◆ **Action item**
Look through the records and copy every line in which "errors" appears.

━━ Available data ━━

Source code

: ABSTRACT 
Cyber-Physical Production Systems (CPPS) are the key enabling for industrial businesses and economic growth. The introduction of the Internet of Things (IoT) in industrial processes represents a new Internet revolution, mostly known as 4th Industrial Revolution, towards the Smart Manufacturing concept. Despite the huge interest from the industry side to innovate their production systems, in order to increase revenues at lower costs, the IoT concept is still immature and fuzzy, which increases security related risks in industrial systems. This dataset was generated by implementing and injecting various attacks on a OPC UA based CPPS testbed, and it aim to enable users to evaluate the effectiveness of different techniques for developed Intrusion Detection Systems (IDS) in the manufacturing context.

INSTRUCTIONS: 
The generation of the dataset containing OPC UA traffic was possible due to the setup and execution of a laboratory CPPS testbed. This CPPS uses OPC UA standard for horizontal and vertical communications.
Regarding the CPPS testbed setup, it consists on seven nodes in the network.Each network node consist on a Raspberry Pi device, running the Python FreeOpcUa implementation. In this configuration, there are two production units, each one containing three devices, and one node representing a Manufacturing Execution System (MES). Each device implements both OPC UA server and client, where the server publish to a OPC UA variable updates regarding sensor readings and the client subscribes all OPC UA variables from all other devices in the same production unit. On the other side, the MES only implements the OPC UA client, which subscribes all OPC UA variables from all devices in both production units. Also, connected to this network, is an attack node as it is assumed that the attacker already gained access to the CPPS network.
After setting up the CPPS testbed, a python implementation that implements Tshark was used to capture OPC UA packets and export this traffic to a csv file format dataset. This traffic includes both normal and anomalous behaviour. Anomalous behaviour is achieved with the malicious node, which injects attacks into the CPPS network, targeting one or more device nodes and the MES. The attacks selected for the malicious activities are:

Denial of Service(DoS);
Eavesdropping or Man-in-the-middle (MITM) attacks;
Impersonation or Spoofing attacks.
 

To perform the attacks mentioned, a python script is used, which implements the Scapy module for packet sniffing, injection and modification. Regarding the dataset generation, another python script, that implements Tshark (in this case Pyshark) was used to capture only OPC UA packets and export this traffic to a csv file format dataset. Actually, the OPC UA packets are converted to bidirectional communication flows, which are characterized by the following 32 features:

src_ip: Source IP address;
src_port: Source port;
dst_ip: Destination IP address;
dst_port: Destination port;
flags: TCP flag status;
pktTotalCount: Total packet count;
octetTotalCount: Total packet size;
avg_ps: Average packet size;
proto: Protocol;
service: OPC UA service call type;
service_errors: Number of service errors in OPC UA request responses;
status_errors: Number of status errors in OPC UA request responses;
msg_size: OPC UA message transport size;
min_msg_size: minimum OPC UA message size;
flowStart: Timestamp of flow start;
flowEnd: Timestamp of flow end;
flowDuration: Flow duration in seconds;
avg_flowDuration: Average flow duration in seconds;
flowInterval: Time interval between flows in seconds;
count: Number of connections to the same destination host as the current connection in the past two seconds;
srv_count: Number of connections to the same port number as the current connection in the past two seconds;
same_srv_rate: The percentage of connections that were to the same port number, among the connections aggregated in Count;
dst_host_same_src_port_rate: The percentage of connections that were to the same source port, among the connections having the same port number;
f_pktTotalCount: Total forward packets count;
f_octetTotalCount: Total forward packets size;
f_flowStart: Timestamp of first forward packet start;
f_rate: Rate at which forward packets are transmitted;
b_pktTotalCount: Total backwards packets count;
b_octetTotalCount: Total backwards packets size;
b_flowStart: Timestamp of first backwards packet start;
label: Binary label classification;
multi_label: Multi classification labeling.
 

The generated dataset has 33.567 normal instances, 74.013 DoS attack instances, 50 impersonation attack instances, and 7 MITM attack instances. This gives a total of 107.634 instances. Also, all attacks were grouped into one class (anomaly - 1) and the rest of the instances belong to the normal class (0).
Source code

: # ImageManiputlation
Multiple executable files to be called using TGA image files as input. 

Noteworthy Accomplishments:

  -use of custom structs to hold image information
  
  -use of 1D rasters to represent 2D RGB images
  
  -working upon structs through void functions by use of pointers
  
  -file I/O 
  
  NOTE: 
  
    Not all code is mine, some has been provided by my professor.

━━━

◆ **Result below**
service_errors: Number of service errors in OPC UA request responses;
status_errors: Number of status errors in OPC UA request responses;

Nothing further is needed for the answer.